§ ACTIVITY:
The answer should contain all of the data, retyped without any alteration.

§ INFORMATION:

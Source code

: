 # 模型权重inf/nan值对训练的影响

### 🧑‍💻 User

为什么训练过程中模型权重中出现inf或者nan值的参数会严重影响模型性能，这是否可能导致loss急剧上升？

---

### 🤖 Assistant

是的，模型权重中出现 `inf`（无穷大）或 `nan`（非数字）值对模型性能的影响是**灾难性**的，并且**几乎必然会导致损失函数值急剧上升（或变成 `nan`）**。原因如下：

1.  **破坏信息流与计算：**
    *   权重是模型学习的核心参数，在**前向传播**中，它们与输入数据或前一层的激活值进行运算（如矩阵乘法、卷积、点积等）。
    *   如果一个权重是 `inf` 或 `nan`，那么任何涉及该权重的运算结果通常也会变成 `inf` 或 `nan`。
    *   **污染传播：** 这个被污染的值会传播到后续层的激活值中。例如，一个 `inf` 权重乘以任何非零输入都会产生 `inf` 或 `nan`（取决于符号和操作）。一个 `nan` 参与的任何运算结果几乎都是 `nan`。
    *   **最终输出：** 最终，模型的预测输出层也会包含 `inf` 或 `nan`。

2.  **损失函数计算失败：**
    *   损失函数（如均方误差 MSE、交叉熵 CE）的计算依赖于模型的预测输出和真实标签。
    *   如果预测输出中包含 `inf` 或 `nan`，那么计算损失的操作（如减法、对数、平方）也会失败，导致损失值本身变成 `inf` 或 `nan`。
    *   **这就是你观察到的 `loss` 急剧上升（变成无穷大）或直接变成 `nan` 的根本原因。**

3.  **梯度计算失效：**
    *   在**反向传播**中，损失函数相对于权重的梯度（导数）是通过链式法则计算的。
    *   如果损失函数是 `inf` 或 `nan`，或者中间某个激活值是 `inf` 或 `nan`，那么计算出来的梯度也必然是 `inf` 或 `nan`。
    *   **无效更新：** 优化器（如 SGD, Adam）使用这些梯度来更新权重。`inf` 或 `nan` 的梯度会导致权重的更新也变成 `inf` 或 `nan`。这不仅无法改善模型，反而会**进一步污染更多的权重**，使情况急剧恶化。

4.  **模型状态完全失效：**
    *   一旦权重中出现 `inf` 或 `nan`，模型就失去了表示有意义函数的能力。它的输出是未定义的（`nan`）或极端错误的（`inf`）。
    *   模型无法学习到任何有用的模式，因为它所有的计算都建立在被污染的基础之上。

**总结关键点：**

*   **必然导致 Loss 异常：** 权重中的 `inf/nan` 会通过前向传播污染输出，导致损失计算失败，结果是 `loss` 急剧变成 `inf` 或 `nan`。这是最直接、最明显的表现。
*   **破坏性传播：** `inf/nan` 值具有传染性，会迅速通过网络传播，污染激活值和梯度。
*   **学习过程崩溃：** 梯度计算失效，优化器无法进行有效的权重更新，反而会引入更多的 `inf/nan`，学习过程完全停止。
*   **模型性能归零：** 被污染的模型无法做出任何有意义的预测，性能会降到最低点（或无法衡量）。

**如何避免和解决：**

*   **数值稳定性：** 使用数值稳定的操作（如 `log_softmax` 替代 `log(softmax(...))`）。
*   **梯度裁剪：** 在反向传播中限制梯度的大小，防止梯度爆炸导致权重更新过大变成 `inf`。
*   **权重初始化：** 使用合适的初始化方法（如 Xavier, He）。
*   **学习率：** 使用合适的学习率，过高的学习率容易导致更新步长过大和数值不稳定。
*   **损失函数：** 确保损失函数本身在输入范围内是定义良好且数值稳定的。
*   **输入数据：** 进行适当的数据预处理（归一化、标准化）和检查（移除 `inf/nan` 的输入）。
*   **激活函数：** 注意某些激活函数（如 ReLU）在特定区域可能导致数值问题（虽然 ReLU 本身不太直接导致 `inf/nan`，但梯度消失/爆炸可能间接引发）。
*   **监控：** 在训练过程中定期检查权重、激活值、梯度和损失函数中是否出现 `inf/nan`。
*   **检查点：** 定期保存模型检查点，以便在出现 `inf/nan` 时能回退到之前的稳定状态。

§ RESPONSE TO THIS TASK:
Source code

: # 模型权重inf/nan值对训练的影响

### 🧑‍💻 User

为什么训练过程中模型权重中出现inf或者nan值的参数会严重影响模型性能，这是否可能导致loss急剧上升？

---

### 🤖 Assistant

是的，模型权重中出现 `inf`（无穷大）或 `nan`（非数字）值对模型性能的影响是**灾难性**的，并且**几乎必然会导致损失函数值急剧上升（或变成 `nan`）**。原因如下：

1.  **破坏信息流与计算：**
    *   权重是模型学习的核心参数，在**前向传播**中，它们与输入数据或前一层的激活值进行运算（如矩阵乘法、卷积、点积等）。
    *   如果一个权重是 `inf` 或 `nan`，那么任何涉及该权重的运算结果通常也会变成 `inf` 或 `nan`。
    *   **污染传播：** 这个被污染的值会传播到后续层的激活值中。例如，一个 `inf` 权重乘以任何非零输入都会产生 `inf` 或 `nan`（取决于符号和操作）。一个 `nan` 参与的任何运算结果几乎都是 `nan`。
    *   **最终输出：** 最终，模型的预测输出层也会包含 `inf` 或 `nan`。

2.  **损失函数计算失败：**
    *   损失函数（如均方误差 MSE、交叉熵 CE）的计算依赖于模型的预测输出和真实标签。
    *   如果预测输出中包含 `inf` 或 `nan`，那么计算损失的操作（如减法、对数、平方）也会失败，导致损失值本身变成 `inf` 或 `nan`。
    *   **这就是你观察到的 `loss` 急剧上升（变成无穷大）或直接变成 `nan` 的根本原因。**

3.  **梯度计算失效：**
    *   在**反向传播**中，损失函数相对于权重的梯度（导数）是通过链式法则计算的。
    *   如果损失函数是 `inf` 或 `nan`，或者中间某个激活值是 `inf` 或 `nan`，那么计算出来的梯度也必然是 `inf` 或 `nan`。
    *   **无效更新：** 优化器（如 SGD, Adam）使用这些梯度来更新权重。`inf` 或 `nan` 的梯度会导致权重的更新也变成 `inf` 或 `nan`。这不仅无法改善模型，反而会**进一步污染更多的权重**，使情况急剧恶化。

4.  **模型状态完全失效：**
    *   一旦权重中出现 `inf` 或 `nan`，模型就失去了表示有意义函数的能力。它的输出是未定义的（`nan`）或极端错误的（`inf`）。
    *   模型无法学习到任何有用的模式，因为它所有的计算都建立在被污染的基础之上。

**总结关键点：**

*   **必然导致 Loss 异常：** 权重中的 `inf/nan` 会通过前向传播污染输出，导致损失计算失败，结果是 `loss` 急剧变成 `inf` 或 `nan`。这是最直接、最明显的表现。
*   **破坏性传播：** `inf/nan` 值具有传染性，会迅速通过网络传播，污染激活值和梯度。
*   **学习过程崩溃：** 梯度计算失效，优化器无法进行有效的权重更新，反而会引入更多的 `inf/nan`，学习过程完全停止。
*   **模型性能归零：** 被污染的模型无法做出任何有意义的预测，性能会降到最低点（或无法衡量）。

**如何避免和解决：**

*   **数值稳定性：** 使用数值稳定的操作（如 `log_softmax` 替代 `log(softmax(...))`）。
*   **梯度裁剪：** 在反向传播中限制梯度的大小，防止梯度爆炸导致权重更新过大变成 `inf`。
*   **权重初始化：** 使用合适的初始化方法（如 Xavier, He）。
*   **学习率：** 使用合适的学习率，过高的学习率容易导致更新步长过大和数值不稳定。
*   **损失函数：** 确保损失函数本身在输入范围内是定义良好且数值稳定的。
*   **输入数据：** 进行适当的数据预处理（归一化、标准化）和检查（移除 `inf/nan` 的输入）。
*   **激活函数：** 注意某些激活函数（如 ReLU）在特定区域可能导致数值问题（虽然 ReLU 本身不太直接导致 `inf/nan`，但梯度消失/爆炸可能间接引发）。
*   **监控：** 在训练过程中定期检查权重、激活值、梯度和损失函数中是否出现 `inf/nan`。
*   **检查点：** 定期保存模型检查点，以便在出现 `inf/nan` 时能回退到之前的稳定状态。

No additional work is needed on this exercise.